The biggest change comes at the Interior Ministry, where outgoing Budget Minister Gérald Darmanin takes over. Like new Prime Minister Jean Castex, who was appointed on Friday, Darmanin is a conservative who is close to former President Nicolas Sarkozy.
The line-up does not suggest a major political reinvention. Its most notable innovation is the importance given to managing economic recovery across the board, by expanding several ministries like the Finance Ministry, the Ministry of Labor and the Ministry of Environment.
Unlike in his two previous government line-ups, Macron has not recruited new, high-profile figures from the traditional parties. Instead, the new Cabinet attempts to maintain Macron’s tenuous balance of combining left- and right-wing policies, though some of its highest-profile ministers are former conservative party members.
The new Cabinet also includes at least two ministers with ongoing court cases despite an initial promise by Macron that members of his government would be above reproach.
Darmanin, the new interior minister, is under investigation over an allegation of rape, which he denies. He replaces Christophe Castaner, a close Macron ally who has been embattled for many months, most recently losing the trust of police unions.
The new justice minister is a firebrand high-profile lawyer, Eric Dupond-Moretti, who has a difficult relationship with the judiciary, and is currently suing for what he alleges was illegal snooping into his communications.

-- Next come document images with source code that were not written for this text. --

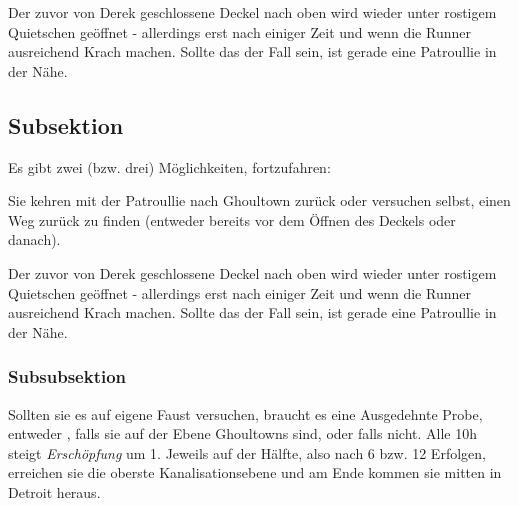 Der zuvor von Derek geschlossene Deckel nach oben wird wieder unter rostigem Quietschen geöffnet - allerdings erst nach einiger Zeit und wenn die Runner ausreichend Krach machen. Sollte das der Fall sein, ist gerade eine Patroullie in der Nähe.

\subsection{Subsektion}

Es gibt zwei (bzw. drei) Möglichkeiten, fortzufahren:

Sie kehren mit der Patroullie nach Ghoultown zurück oder versuchen selbst, einen Weg zurück zu finden (entweder bereits vor dem Öffnen des Deckels oder danach). 

Der zuvor von Derek geschlossene Deckel nach oben wird wieder unter rostigem Quietschen geöffnet - allerdings erst nach einiger Zeit und wenn die Runner ausreichend Krach machen. Sollte das der Fall sein, ist gerade eine Patroullie in der Nähe.

\subsubsection{Subsubsektion}
Sollten sie es auf eigene Faust versuchen, braucht es eine Ausgedehnte Probe, entweder , falls sie auf der Ebene Ghoultowns sind, oder  falls nicht. Alle 10h steigt \emph{Erschöpfung} um 1. Jeweils auf der Hälfte, also nach 6 bzw. 12 Erfolgen, erreichen sie die oberste Kanalisationsebene und am Ende kommen sie mitten in Detroit heraus.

Amélie de Montchalin, the outgoing junior minister for European affairs, is promoted to become minister of transformation and the public sector, a kind of whip for the government in charge of delivering results. There was no immediate announcement of her successor as secretary of state for European affairs.

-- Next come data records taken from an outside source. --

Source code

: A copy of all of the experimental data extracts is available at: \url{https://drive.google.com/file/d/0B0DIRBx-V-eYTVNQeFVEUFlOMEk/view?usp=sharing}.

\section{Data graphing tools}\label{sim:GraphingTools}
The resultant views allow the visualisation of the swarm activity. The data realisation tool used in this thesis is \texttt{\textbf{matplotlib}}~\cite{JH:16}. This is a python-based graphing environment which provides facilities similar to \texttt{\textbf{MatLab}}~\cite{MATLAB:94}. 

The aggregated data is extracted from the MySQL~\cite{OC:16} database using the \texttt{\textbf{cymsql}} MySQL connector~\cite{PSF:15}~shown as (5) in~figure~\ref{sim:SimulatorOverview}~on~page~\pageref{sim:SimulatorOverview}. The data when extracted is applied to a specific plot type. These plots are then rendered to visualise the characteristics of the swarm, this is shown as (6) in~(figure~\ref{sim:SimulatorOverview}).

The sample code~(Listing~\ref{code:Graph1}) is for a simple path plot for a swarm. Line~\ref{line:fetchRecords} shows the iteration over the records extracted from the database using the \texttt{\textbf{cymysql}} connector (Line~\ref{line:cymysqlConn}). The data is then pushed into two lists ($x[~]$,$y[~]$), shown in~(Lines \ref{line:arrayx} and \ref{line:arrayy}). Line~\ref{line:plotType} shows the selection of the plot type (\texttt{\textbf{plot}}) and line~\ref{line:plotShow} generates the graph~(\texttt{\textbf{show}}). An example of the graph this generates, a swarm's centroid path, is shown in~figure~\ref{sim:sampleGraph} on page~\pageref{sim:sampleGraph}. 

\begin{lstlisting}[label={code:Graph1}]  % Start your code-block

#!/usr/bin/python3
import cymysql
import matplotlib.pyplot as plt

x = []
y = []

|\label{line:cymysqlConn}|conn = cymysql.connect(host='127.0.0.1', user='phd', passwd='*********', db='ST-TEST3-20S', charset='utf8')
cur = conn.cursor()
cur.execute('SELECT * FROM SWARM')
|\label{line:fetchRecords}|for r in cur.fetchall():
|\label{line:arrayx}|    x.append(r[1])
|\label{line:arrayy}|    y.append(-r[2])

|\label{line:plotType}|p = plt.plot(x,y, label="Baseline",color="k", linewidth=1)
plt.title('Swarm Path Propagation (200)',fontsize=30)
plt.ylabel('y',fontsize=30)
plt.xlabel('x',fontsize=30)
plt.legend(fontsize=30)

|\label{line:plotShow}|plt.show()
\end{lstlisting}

A new ministerial position was also created: minister of the sea. The ministry is meant to reflect environmental and biodiversity concerns but also the geopolitics of France’s relationship with China, as France has territories in the Pacific, according to an Elysée official.
Barbara Pompili — a former member of the Green party who served as secretary of state for biodiversity from 2016 to 2017, before joining Macron’s party La République en Marche as an MP — is the new environment minister.
Castex, the new prime minister, replaced Edouard Philippe, who served as Macron’s head of government for the first three years of his term.
Macron and Castex spent much of the weekend making calls and meeting to put together the new government. They will announce additional secretaries of state, the most junior ministerial rank in the Cabinet, in the coming days.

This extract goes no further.